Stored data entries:
________
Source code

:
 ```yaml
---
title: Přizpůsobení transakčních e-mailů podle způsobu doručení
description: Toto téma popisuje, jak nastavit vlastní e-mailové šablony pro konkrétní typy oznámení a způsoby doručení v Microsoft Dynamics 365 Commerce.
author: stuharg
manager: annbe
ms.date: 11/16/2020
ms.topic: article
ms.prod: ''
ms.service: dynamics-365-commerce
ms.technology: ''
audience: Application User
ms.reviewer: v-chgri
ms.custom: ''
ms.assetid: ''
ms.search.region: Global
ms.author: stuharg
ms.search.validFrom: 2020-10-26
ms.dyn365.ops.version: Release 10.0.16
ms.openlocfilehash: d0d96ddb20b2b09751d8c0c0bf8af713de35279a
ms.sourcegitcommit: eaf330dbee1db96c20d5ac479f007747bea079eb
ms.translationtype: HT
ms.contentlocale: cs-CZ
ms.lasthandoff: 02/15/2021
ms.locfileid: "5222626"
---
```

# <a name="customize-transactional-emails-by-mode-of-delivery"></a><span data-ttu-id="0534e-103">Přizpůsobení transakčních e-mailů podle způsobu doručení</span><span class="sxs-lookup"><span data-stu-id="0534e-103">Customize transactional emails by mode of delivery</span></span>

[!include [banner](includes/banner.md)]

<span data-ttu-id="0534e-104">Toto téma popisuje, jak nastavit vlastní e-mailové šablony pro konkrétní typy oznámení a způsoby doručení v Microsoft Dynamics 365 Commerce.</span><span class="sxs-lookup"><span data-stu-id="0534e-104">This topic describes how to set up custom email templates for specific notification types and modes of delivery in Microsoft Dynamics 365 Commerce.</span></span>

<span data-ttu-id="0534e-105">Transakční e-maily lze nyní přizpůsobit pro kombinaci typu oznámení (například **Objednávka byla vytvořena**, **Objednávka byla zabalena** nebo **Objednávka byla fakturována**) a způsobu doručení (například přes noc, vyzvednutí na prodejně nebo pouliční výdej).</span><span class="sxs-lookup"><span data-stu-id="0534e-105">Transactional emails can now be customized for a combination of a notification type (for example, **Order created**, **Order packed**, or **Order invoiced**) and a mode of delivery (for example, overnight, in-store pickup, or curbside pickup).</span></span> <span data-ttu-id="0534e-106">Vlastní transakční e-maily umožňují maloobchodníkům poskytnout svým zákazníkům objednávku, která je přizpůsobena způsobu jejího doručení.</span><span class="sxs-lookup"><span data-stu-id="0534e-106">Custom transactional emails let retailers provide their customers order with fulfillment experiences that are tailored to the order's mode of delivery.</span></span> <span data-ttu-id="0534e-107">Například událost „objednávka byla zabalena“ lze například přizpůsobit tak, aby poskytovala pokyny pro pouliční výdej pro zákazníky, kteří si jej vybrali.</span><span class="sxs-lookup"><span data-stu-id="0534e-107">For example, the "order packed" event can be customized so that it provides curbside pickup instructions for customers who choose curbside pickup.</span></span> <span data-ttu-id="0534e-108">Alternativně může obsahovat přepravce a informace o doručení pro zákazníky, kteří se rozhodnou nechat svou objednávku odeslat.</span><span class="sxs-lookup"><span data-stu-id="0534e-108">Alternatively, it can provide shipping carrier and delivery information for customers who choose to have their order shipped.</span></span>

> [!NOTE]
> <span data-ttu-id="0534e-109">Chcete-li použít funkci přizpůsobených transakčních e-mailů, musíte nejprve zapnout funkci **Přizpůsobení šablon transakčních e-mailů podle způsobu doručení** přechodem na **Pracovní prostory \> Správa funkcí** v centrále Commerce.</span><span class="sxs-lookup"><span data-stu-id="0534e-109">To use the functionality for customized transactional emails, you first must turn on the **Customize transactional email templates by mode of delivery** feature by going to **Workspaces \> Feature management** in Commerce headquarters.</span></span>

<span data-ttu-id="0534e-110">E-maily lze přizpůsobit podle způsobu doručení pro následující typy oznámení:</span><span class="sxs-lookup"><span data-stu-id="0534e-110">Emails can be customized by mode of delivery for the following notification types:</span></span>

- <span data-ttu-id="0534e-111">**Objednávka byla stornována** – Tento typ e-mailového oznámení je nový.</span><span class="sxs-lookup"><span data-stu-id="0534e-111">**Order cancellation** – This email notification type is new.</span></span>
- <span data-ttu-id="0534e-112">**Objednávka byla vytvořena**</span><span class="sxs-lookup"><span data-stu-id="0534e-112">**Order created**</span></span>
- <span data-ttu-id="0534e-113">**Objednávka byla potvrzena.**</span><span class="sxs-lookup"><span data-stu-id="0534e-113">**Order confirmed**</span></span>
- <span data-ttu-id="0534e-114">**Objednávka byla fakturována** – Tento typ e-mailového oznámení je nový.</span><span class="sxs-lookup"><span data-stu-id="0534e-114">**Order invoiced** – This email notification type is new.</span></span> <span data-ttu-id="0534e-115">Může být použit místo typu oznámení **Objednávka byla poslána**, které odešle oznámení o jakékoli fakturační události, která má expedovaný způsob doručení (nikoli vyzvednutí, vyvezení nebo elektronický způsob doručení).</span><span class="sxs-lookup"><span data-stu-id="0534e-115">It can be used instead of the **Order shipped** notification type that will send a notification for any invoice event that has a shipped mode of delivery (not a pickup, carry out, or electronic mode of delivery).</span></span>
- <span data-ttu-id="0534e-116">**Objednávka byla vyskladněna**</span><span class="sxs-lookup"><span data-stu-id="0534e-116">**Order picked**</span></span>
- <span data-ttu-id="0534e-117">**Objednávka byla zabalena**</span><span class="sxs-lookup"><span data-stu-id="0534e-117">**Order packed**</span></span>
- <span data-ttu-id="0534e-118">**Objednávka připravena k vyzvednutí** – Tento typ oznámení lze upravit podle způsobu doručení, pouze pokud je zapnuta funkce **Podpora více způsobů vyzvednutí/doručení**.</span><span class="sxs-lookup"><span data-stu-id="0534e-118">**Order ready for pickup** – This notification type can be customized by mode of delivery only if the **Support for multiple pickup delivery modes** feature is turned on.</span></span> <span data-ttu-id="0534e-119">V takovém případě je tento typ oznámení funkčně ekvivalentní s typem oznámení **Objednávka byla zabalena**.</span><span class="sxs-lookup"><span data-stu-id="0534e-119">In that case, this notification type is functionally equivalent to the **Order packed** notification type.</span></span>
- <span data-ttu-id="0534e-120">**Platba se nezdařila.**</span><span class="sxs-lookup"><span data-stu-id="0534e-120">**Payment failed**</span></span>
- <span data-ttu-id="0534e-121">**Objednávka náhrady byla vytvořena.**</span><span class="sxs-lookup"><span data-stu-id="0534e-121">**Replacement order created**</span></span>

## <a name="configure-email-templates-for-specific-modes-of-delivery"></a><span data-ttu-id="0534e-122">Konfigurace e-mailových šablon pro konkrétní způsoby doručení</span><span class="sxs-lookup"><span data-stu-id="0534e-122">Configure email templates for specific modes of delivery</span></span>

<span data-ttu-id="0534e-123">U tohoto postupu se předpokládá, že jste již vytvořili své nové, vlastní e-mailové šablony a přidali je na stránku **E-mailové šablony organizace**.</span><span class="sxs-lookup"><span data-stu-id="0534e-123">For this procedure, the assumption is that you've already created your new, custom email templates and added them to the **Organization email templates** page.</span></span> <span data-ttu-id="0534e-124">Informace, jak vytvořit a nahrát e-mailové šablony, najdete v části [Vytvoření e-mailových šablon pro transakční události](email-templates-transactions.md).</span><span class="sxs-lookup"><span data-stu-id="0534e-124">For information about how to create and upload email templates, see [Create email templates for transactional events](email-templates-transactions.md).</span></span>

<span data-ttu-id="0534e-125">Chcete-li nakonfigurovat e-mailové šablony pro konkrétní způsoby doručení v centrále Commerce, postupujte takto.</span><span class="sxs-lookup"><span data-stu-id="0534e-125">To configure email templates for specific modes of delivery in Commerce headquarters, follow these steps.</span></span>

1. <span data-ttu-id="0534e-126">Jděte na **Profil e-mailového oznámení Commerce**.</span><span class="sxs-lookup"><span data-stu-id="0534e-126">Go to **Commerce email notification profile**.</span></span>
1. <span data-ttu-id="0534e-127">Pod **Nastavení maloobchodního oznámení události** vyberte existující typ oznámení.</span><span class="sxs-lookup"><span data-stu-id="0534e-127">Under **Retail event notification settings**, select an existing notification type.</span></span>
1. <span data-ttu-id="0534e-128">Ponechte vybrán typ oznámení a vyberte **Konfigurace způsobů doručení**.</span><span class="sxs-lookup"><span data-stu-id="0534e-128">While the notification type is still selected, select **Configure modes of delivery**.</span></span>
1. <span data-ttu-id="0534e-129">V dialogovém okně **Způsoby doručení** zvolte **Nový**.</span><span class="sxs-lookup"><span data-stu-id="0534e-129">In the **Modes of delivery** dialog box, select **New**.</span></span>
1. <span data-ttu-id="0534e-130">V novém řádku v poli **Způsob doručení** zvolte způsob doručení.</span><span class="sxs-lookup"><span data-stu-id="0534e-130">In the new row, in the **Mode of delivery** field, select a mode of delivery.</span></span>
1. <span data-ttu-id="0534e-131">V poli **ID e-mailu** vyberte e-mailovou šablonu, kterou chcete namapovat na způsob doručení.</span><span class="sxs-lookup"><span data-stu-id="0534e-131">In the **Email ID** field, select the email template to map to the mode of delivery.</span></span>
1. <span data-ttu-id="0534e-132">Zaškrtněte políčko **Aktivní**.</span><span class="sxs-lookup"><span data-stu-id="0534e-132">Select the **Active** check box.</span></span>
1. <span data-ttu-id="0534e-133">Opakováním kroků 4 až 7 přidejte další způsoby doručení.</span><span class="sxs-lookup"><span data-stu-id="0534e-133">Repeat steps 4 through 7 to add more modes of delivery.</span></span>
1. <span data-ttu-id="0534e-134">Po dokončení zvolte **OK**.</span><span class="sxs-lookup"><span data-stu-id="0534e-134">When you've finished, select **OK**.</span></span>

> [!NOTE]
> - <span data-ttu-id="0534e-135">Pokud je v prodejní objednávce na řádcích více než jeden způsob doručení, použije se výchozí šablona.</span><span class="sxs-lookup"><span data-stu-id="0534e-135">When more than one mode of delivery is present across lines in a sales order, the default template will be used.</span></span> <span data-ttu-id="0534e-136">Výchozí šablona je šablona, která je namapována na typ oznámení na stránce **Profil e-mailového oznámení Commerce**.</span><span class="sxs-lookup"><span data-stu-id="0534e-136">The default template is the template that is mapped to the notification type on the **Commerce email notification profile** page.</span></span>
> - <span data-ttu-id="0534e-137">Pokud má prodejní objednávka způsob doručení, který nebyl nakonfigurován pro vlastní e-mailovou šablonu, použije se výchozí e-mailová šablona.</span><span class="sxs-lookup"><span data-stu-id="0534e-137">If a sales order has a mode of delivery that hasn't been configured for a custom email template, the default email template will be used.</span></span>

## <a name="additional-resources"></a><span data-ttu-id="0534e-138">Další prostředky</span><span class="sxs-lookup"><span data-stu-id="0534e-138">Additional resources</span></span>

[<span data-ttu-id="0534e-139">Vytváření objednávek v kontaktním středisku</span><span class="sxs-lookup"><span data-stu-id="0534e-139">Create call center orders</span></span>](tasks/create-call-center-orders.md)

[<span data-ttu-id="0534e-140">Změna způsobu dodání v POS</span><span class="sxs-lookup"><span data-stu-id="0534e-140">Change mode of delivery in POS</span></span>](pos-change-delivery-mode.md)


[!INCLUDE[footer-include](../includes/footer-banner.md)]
________
§ **ABOUT THIS EXERCISE**:
Every line above that contains the word "includes" should be reported.

§ **ANSWER FOR THIS EXERCISE**:
[!include [banner](includes/banner.md)]
[!INCLUDE[footer-include](../includes/footer-banner.md)]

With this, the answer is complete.